As usual thank you for helpful comments. 

In future, I will check methods("cut") or methods("merge") which shows
the available methods before using args() on the appropriate function.

Thanks again.

Regards, Adai



On Fri, 2005-02-25 at 12:52 +0000, Prof Brian Ripley wrote:
> On Fri, 25 Feb 2005, Adaikalavan Ramasamy wrote:
> 
> > Forgive me for I do not fully comprehend the idea of classes and methods
> > but I was wondering if someone could help explain why the function args
> > () behaves the way it does.
> >
> > Why does args(cut) show the simplified version instead of the more
> > complete one as in help("cut").

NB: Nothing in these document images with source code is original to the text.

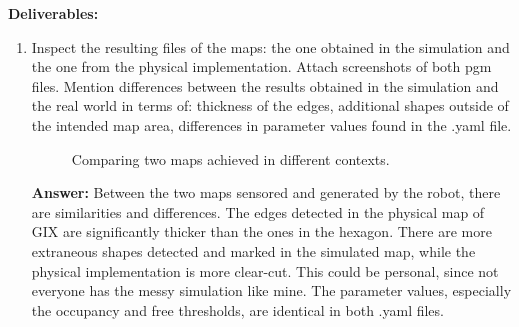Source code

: \documentclass[12pt]{article}
\begin{document}
\textbf{Deliverables:}
\begin{enumerate}
    \item Inspect the resulting files of the maps: the one obtained in the simulation and the one from the physical implementation. Attach screenshots of both pgm files. Mention differences between the results obtained in the simulation and the real world in terms of: thickness of the edges, additional shapes outside of the intended map area, differences in parameter values found in the .yaml file.
    
    \begin{figure}
        \centering
        \hfill
        \caption{Comparing two maps achieved in different contexts.}
        \label{fig:map_pgm}\vspace{-10pt}
    \end{figure}

    \textbf{Answer: }Between the two maps sensored and generated by the robot, there are similarities and differences. The edges detected in the physical map of GIX are significantly thicker than the ones in the hexagon. There are more extraneous shapes detected and marked in the simulated map, while the physical implementation is more clear-cut. This could be personal, since not everyone has the messy simulation like mine. The parameter values, especially the occupancy and free thresholds, are identical in both .yaml files.
    

\end{enumerate}
\end{document}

This is true for few other functions
> > (e.g. plot, rep).
> >
> > > args(cut)
> > function (x, ...)
> 
> 
> Adai,
> 
> That _is_ the full form: those are formal arguments shared by all methods.
> For help(cut) I get
> 
> Usage:
> 
>       cut(x, ...)
> 
> which is the same.
> 
> > Sometime I can get around this by using the "default" method as in
> >
> > > args(cut.default)
> > function (x, breaks, labels = NULL, include.lowest = FALSE, right =
> > TRUE, dig.lab = 3, ...)
> 
> but other methods have other args, e.g.
> 
> > args(cut.Date)
> function (x, breaks, labels = NULL, start.on.monday = TRUE, right = FALSE,
>      ...)
> 
> > But sometimes I cannot use this workaround. e.g. args(merge.default)
> > does not give the full form as in the help file.
> 
> It is the *data frame* method that you are looking at in the help file.
> 
> Usage:
> 
>       merge(x, y, ...)
> 
>       ## Default S3 method:
>       merge(x, y, ...)
> 
>       ## S3 method for class 'data.frame':
>       merge(x, y, by = intersect(names(x), names(y)),
>             by.x = by, by.y = by, all = FALSE, all.x = all, all.y = all,
>             sort = TRUE, suffixes = c(".x",".y"), ...)
> 
> 
> > I find it almost always useful to see the full form. Is there a more
> > reliable workaround or do I have to look up the help to be certain.
> 
> You can look at the method you want to use.  Try not to overlook those 
> comments in the help files' usage sections.